Après délibérations avec son prédécesseur, Joseph de Monbeton* de Brouillan, dit Saint-Ovide, Forant, accompagné d’un personnel de quatre hommes et deux femmes, s’embarqua avec Bigot à l’île d’Aix, sur le Jason, le 30 juillet 1739. Il atteignit Louisbourg le 10 septembre. Son premier acte officiel fut de passer les troupes en revue ; dans sa première dépêche au ministre il avoua sans détours qu’elles étaient les pires qu’il avait jamais vues. Après la revue, Forant rassembla tous les commandants dans ses quartiers au château Saint-Louis et leur lut les passages qui les concernaient dans les instructions que le ministre lui avait remises au mois de mai précédent. Comme l’a écrit Forant au ministre, les officiers « ont pareu Extrememant touchés des idées dezavantajeuzes quon vous a donné de leurs conduites », et il ajoute qu’ils semblèrent décidés à lui prouver que le blâme ne retombait pas entièrement sur eux comme ses correspondants auraient voulu lui faire croire.

Pendant les deux semaines qui suivirent, Forant débarrassa la garnison de ses éléments les moins désirables. En n’éliminant que les invalides et les plus manifestement inaptes au service, en retenant provisoirement ceux qui ne répondaient pas aux normes officielles de taille, et en ajoutant les recrues de 1739, il put maintenir les effectifs de chaque compagnie à 56 hommes. Bien qu’il demandât 100 recrues supplémentaires « afin d’en continuer la réforme et rendre les troupes passables », on ne lui en envoya que 60 en 1740. Il obtint aussi des draps et des matelas pour les quartiers qui étaient à ce point infestés’ de vermine que, les nuits d’été, les soldats préféraient prendre leurs couvertures et aller dormir en plein air sur les remparts. Forant fonda également une école d’artillerie pour répondre aux besoins de Louisbourg dont la protection dépendait de l’efficacité de son artillerie.

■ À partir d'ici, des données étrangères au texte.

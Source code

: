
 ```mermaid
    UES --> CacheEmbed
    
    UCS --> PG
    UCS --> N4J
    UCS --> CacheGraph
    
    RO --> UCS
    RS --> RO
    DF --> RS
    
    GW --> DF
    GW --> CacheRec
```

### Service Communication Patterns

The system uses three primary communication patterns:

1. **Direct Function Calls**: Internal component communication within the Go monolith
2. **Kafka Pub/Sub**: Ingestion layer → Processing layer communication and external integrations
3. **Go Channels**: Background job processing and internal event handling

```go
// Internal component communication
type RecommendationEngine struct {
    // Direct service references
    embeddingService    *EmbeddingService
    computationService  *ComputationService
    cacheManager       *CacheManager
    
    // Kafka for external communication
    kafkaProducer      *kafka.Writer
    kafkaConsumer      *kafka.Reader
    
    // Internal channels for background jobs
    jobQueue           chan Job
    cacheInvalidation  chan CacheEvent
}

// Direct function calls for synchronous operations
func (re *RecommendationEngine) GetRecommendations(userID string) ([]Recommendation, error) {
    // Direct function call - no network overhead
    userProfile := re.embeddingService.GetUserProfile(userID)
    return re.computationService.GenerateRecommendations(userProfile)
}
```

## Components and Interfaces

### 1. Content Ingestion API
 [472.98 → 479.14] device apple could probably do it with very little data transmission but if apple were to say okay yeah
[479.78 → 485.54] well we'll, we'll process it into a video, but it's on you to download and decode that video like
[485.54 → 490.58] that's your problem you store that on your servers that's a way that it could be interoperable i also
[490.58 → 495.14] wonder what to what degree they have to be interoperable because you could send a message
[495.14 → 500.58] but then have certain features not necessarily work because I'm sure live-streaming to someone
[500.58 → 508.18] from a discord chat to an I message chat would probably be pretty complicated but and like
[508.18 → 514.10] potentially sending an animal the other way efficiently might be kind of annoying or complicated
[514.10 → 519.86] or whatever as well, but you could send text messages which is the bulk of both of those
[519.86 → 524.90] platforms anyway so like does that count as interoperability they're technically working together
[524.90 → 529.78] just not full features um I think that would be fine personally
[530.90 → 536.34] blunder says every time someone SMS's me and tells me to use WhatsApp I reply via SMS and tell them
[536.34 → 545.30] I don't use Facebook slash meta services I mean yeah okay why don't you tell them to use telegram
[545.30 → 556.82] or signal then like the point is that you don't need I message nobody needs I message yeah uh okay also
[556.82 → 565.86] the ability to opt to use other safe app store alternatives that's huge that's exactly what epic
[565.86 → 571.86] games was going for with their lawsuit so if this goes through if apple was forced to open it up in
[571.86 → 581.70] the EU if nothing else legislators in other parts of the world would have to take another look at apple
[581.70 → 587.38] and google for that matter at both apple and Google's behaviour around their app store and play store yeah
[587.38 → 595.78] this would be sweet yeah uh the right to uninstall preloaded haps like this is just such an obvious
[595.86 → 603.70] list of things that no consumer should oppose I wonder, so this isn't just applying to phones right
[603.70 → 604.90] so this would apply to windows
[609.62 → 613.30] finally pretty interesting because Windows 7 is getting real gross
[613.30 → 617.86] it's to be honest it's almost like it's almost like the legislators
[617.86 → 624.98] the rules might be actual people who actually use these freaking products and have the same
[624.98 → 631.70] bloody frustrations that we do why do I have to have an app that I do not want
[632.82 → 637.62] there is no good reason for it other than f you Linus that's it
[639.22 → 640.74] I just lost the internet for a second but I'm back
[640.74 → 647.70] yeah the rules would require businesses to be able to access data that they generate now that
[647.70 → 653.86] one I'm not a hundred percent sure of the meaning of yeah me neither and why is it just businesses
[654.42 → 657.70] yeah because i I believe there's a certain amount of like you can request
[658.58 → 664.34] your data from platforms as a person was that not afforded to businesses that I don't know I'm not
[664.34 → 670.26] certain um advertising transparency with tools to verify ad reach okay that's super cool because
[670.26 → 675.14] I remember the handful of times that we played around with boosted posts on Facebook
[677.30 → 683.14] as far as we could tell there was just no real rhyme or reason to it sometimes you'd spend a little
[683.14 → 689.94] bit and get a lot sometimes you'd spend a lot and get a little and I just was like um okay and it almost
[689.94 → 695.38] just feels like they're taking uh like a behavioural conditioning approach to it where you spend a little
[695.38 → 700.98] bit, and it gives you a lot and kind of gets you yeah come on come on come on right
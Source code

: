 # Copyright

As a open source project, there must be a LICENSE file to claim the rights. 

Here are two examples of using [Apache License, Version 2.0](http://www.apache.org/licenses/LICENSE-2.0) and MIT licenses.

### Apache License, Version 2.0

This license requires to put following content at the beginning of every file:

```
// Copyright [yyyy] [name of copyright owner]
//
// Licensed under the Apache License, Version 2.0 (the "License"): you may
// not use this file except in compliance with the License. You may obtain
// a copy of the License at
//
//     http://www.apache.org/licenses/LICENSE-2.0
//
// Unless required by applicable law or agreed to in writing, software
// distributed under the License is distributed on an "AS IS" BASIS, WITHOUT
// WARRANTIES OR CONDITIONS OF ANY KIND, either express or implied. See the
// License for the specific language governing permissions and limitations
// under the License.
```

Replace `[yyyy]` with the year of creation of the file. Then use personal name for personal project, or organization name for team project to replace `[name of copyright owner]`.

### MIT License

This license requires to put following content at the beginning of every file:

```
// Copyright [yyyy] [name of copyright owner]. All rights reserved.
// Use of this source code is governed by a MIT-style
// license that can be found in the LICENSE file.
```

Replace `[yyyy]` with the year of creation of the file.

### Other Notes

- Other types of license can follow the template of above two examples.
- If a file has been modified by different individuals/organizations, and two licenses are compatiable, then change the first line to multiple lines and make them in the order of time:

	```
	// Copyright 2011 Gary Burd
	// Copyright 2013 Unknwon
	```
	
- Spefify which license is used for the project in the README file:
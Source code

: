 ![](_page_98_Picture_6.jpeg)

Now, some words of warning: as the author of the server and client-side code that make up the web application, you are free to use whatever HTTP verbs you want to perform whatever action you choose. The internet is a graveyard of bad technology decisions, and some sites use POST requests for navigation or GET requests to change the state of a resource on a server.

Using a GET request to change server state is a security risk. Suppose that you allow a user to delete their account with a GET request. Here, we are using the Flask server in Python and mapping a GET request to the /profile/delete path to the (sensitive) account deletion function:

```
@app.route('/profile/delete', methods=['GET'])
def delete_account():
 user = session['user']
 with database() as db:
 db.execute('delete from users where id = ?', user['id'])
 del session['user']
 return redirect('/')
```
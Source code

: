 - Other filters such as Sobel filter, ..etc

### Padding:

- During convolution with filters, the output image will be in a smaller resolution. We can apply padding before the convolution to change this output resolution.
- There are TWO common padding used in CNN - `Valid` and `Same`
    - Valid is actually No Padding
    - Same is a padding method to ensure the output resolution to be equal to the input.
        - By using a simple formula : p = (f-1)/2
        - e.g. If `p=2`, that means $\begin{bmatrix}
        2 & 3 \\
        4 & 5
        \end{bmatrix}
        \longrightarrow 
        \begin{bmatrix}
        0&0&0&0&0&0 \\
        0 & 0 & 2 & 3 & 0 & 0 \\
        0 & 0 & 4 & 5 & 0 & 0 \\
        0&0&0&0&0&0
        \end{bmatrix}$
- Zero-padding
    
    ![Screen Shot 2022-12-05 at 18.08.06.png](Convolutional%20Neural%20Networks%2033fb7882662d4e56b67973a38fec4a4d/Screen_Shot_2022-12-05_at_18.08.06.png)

Le problème de l’eau-de-vie était tout aussi pressant mais Forant et Bigot firent remarquer, dans une dépêche conjointe de novembre 1739, que les cantines des officiers étaient bien mieux tenues que les nombreuses tavernes de Louisbourg. Maurepas, dans une lettre du 7 mai 1740, fit savoir qu’il désapprouvait fermement tout relâchement dans la lutte contre une cause de désordre aussi manifeste. « Il paroit, écrivit-il, que vous êtes déterminés à les laisser subsister [...] Je ne saurai approuver le parti que vous avez pris à cet égard ».

Toutefois, dans les derniers jours d’avril, Forant tomba gravement malade et le 10 mai 1740 il mourut d’une fluxion de poitrine. Bigot qui décrivit chaleureusement les qualités de son supérieur, fit enterrer Forant en la chapelle du château Saint-Louis. En 1964 des archéologues ont découvert des restes mortels que l’on sait être ceux de Forant et d’un autre officier.

Forant était manifestement au stade ultime de son agonie quand il signa son testament, puisqu’il lui fallut six tentatives pour apposer une signature lisible. Il instituait Bigot son exécuteur testamentaire. Après avoir légué à son collègue les onze volumes du Grand dictionnaire historique de Moreri et fait don à la résidence du gouverneur de ses tapisseries et peintures, fort nombreuses et de belle qualité, il demanda qu’on laisse quelque chose à ses domestiques et à ceux qui l’avaient assisté durant sa maladie. Par un geste sans précédent dans la brève histoire de Louisbourg, il stipula que le reste de son bien servirait à l’octroi de bourses pour l’éducation des filles des officiers de l’île Royale au couvent de la congrégation de Notre-Dame à Louisbourg. À la suite d’un différend avec Marguerite de Forant, sœur d’Isaac-Louis et sa seule héritière, à qui Bigot avait fait parvenir le mobilier de son frère, on arriva, en octobre 1741, à un compromis : les sœurs recevraient 32 000#de la succession et Mlle de Forant le reste. L’année suivante, en juin 1742, les fonds furent investis en France au taux annuel de cinq pour cent.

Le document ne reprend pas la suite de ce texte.